When they're not being angst-filled pricks to each other, our three main heroes spend most of the book saying and doing stupid things that get them waist-deep in trouble, only to be pulled out by the deus ex machinas that get tossed their way. The one that sticks out in my mind the most is when Harry and Hermione are surrounded by centaurs in the woods (although the events that got them there were one of the few instances of a character being halfway intelligent) only for Hermione to say something incredibly retarded that get the centaurs ready to fill them with arrows like big fleshy pin cushions, only to be saved when Grawp conveniently breaks his bonds and shows up. And if Harry had just remembered the stupid package Sirius gave him, the entire last chunk of the book wouldn't have happened.

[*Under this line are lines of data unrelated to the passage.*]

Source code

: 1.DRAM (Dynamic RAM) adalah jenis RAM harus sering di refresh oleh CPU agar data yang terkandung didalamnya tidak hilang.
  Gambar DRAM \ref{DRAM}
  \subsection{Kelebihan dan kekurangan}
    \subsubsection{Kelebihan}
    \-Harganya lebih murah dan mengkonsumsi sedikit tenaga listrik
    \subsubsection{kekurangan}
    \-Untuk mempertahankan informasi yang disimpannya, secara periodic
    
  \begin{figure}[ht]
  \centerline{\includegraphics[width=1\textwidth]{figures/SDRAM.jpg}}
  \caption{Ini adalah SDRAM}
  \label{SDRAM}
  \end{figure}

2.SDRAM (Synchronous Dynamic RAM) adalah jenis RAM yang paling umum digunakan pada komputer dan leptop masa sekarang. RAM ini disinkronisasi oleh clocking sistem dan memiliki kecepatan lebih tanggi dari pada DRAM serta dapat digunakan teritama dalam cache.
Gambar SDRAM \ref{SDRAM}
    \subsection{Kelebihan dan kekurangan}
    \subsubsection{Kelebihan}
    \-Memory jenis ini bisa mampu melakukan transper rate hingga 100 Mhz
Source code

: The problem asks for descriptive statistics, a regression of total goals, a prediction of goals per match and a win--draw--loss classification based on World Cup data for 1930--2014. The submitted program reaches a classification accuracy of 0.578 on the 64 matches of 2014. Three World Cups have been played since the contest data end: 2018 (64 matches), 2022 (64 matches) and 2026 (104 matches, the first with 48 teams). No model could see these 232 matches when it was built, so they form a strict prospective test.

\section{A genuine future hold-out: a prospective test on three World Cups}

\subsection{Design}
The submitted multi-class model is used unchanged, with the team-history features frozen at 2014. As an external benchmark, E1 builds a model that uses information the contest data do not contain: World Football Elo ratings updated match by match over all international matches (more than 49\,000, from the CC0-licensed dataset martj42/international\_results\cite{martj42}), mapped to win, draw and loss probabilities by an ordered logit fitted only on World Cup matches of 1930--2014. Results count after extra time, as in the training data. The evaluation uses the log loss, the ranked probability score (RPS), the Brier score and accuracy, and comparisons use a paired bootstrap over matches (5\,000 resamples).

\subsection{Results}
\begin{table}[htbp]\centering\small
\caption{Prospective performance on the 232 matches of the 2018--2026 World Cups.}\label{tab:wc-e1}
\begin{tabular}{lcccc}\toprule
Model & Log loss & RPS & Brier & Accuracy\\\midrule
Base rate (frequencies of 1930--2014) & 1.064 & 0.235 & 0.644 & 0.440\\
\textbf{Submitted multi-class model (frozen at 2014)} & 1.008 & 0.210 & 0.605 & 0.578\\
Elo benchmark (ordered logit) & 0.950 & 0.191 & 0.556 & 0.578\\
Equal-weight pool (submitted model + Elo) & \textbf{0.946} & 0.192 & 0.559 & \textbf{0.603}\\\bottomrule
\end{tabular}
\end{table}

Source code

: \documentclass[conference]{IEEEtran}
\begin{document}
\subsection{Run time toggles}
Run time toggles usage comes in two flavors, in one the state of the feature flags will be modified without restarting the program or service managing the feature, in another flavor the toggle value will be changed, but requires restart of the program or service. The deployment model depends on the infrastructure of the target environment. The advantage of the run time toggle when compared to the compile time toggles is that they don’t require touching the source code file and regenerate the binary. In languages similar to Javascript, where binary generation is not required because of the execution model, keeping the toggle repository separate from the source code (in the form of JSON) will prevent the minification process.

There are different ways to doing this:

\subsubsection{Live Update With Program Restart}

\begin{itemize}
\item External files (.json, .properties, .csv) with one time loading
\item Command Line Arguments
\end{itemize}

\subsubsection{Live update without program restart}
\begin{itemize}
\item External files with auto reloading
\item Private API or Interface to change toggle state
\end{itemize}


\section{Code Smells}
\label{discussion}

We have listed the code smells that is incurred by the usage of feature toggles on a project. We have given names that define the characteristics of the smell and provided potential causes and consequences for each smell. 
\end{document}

Rowling's writing is also getting very lazy. We all know Ron's going to win the Quidditch cup for Gryffindor, but just how's he going to do it? Eh, he conveniently saved the day while Harry and Hermione were off with Hagrid in the woods. How did Dumbledore finally beat Voldemort in the Ministry? Who knows, Harry passed out during the fight. How did Dumbledore get Umbridge back from the centaurs? The book itself admits nobody knows, and he just did, so shut up and stop asking so many questions. I realize this isn't new. I forgot to mention in the Prisoner of Azkaban quickie that line about how Harry didn't remember how he snuck into the candy store and back to Hogwarts, and how convenient that was, but it's getting more obvious.

And finally, what the hell was up with Hermione knitting the hats for the house elves? Her house elf rights tirade was probably the worst thing about Goblet of Fire, and it comes back making even less sense than before. Yes, the elves are set free when they're given clothes, but first, they have to be given clothes by their master, whom I imagine would be Dumbledore for the elves working at Hogwarts, not just anybody, otherwise Dobby wouldn't have needed Harry to trick Lucius into giving him a sock and could have just asked Harry for a piece of clothing back in Chamber of Secrets. Second, they need to be handed the clothing, not find it laying around, otherwise Dobby could have raided one of the Malfoy's dressers for freedom.

The only positives are the antics of the Weasley twins, and the expansion of Neville as a character, both at St. Mungoe's and getting to see him kick some ass at the Ministry. Maybe the reason Rowling hates Neville so much is she resents him for being ten times the character her little Mary-Sue is.